The architects designed the chapel to be on 12.5-foot stilts in case there was a flood but, also, so people could be at eye level with the trees.
Blackwood preached the first service March 27, 1975, in the new Siesta Key Chapel. Parish members, friends, family and even some of his former parish members from Winter Haven attended.
“It was exuberant,” Louise Blackwood says.
During those first years, the choir sang among the congregation, and parish members sat on folding chairs.
Blackwood would often change the seating around to encourage members to mingle with each other and not sit in the same place every week. Louise Blackwood and other members would make coffee and cookies before services. They often hosted potluck dinners. The men would move the folding chairs and bring in tables, while the women brought food in from the small kitchen in the sanctuary.
“Jim was the janitor; he preached; visited the sick; and did everything a pastor does,” Louise Blackwood says. “He had so much ability and he could be serious and humorous. He was a great family man who educated and loved his children.”
On the days he wasn’t doing errands for the chapel, Blackwood wrote books and sermons.
“My kids didn’t go to sleep to lullabies but to the typewriter,” Louise Blackwood says with a smile.
Parish members appreciated Blackwood so much that they set up a retirement fund for him. In 1985, when he retired, he and his wife purchased land upon which they built their dream home. Louise Blackwood later called it “the house that love built.”
After Blackwood’s retirement, the Blackwoods left Siesta Key Chapel as a professional courtesy to incoming pastor, the Rev. Dr. H. Ray Woody.
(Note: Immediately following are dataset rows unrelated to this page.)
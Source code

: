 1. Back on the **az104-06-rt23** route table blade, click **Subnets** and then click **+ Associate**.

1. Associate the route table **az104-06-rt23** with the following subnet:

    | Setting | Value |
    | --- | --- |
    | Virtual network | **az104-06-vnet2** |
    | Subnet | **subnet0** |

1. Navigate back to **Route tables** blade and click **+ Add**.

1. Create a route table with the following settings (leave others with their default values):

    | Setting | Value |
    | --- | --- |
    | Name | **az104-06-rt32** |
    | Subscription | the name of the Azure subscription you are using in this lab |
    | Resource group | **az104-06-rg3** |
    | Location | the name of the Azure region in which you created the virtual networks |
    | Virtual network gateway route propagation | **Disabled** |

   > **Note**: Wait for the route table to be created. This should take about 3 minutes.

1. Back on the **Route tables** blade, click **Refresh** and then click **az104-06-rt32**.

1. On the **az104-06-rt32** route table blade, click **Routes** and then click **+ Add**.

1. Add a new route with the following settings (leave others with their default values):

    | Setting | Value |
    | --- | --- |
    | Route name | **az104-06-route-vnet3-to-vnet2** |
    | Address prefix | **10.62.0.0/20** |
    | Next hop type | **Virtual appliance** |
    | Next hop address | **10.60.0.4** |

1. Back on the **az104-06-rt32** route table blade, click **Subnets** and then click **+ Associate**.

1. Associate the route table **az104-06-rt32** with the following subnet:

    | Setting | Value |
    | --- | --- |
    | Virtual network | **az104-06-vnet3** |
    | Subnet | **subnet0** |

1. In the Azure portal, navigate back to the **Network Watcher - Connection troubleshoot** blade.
It is tradition for a pastor to step away for a year to let the incoming pastor get aquainted with parish members.
“He was ready to leave, and it is better to go on the up,” Louise Blackwood says. “It’s never easy to leave because you are entwined with people who love you and whom you love.”
Throughout the years, Blackwood continued to preach at Siesta Key Chapel when other pastors needed his assistance. He died May 14, 2004.
“He was a very gentle man, really Christ-like,” Wiggins says. “He was not overbearing or territorial. He was a tender-hearted pastor through and through.”
Now, almost all 350 seats are taken during Sunday morning services. These seats may not be the same folding chairs used in 1975 (when there were about 115 members), but a sense of unity is felt all the same. Wiggins tells churchgoers to turn and say hello to the people around them. Chatter is heard throughout the sanctuary as smiles and handshakes are exchanged.
“There are not many cliques, and people who come here always comment about a warm, welcoming group,” Weiss says. “I feel at home here.”
During peak season, the chapel welcomes as many as 500 members.
“The people are what make the church,” Louise says. “One of the last things Jim preached was, ‘At last, a happy church.’”
Crafty Contributions
Throughout the years, Siesta Key Chapel members have helped create many items for the church.
• The metal tube lights that still hang in the chapel were hand-pierced in the garage of the manse where the Blackwoods lived.
• Christine Beason made the original ceramic chalice and plates.
• The Rev. Dr. James Blackwood’s brother, the Rev. Andrew Blackwood, handcrafted the communion trays out of wood.
• Joan Heina wove the original cloth for the communion table.
• Fran Wells, with help from Barbara Reese, designed the needlepoint for the four prayer benches.
• The communion table was given in memory of Mr. and Mrs. Fredrick Weiss.